Paying for Your Online News
Posted by absolutelyape on September 12, 2008
Bill Densmore spoke on “Building the Information Valet Economy” –
“The idea is to define, rally, doc and support a coalition of publishers, advertisers, technology and financial services companies in a… network.”
It’s called a “valet” because that’s the name of the person in the hotel lobby that knows everything that’s going on… this program is supposed to help you access information that’s expensive to produce or based on permissions. Basically, if you were a part of it, you would buy access to or get paid to view information online.

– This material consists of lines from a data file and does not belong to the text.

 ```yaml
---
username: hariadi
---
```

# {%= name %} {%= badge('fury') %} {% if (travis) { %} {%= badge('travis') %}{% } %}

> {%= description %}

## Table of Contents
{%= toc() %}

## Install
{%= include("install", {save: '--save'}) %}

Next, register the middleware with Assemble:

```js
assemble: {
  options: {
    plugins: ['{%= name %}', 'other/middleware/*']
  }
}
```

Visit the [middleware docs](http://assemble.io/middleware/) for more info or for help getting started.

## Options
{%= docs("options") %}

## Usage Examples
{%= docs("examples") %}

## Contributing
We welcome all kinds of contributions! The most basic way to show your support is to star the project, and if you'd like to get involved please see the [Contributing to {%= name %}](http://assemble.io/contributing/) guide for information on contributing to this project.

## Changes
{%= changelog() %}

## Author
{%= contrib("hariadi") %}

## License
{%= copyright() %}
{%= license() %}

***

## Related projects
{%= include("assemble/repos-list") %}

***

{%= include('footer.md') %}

“The meaningful way to fight piracy is you need to gives consumers legitimate options to get what they want.” – Peter Chernin, Pres, News Corp.
Information Valet wants to make it easy for people to “do the right thing” (pay for news services). They want to look at news as a service, not as a product.

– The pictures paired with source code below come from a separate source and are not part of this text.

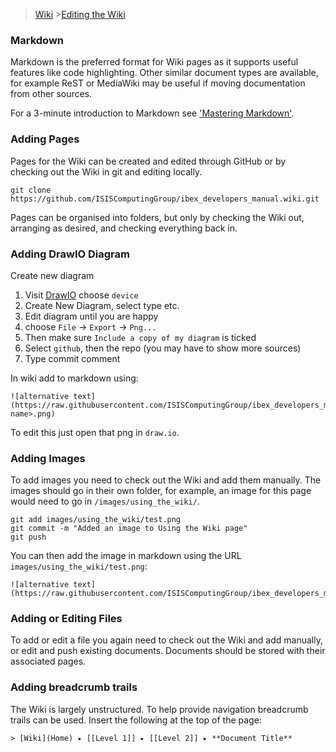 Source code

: > [Wiki](Home) >[Editing the Wiki](Editing-the-Wiki)

### Markdown
Markdown is the preferred format for Wiki pages as it supports useful features like code highlighting. Other similar document types are available, for example ReST or MediaWiki may be useful if moving documentation from other sources.

For a 3-minute introduction to Markdown see ['Mastering Markdown'](https://guides.github.com/features/mastering-markdown/).

### Adding Pages

Pages for the Wiki can be created and edited through GitHub or by checking out the Wiki in git and editing locally.

```shell
git clone https://github.com/ISISComputingGroup/ibex_developers_manual.wiki.git
```

Pages can be organised into folders, but only by checking the Wiki out, arranging as desired, and checking everything back in.

### Adding DrawIO Diagram

Create new diagram

1. Visit [DrawIO](https://www.draw.io/) choose `device`
1. Create New Diagram, select type etc.
1. Edit diagram until you are happy
1. choose `File` -> `Export` -> `Png...`
1. Then make sure `Include a copy of my diagram` is ticked
1. Select `github`, then the repo (you may have to show more sources)
1. Type commit comment

In wiki add to markdown using:

    ![alternative text](https://raw.githubusercontent.com/ISISComputingGroup/ibex_developers_manual/master/images/<image name>.png)

To edit this just open that png in `draw.io`.

### Adding Images

To add images you need to check out the Wiki and add them manually. The images should go in their own folder, for example, an image for this page would need to go in `/images/using_the_wiki/`.

```shell
git add images/using_the_wiki/test.png
git commit -m "Added an image to Using the Wiki page"
git push
```

You can then add the image in markdown using the URL `images/using_the_wiki/test.png`:

    ![alternative text](https://raw.githubusercontent.com/ISISComputingGroup/ibex_developers_manual/master/images/using_the_wiki/test.png)

### Adding or Editing Files

To add or edit a file you again need to check out the Wiki and add manually, or edit and push existing documents. Documents should be stored with their associated pages.

### Adding breadcrumb trails

The Wiki is largely unstructured. To help provide navigation breadcrumb trails can be used. Insert the following at the top of the page:

```
> [Wiki](Home) ▸ [[Level 1]] ▸ [[Level 2]] ▸ **Document Title**
```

It sounds daunting to think that news sources will not be free online at some point… I’m not sure how much I believe that the widespread news industry will, through something like Information Valet, start charging to view their sites. A few major news sources have tried to get people to subscribe (and most magazines still do… Foreign Policy, National Review, etc.), but the Wall Street Journal is the only major newspaper that’s been able to pull it off. (I’m not including charges for archives, like the NYT.)
How do you get people to pay for something they’ve been getting for free for years? It would have to be a comprehensive, wide-spread effort. I guess we’ll see how it pans out in the next couple of years. I don’t buy it, but some people may.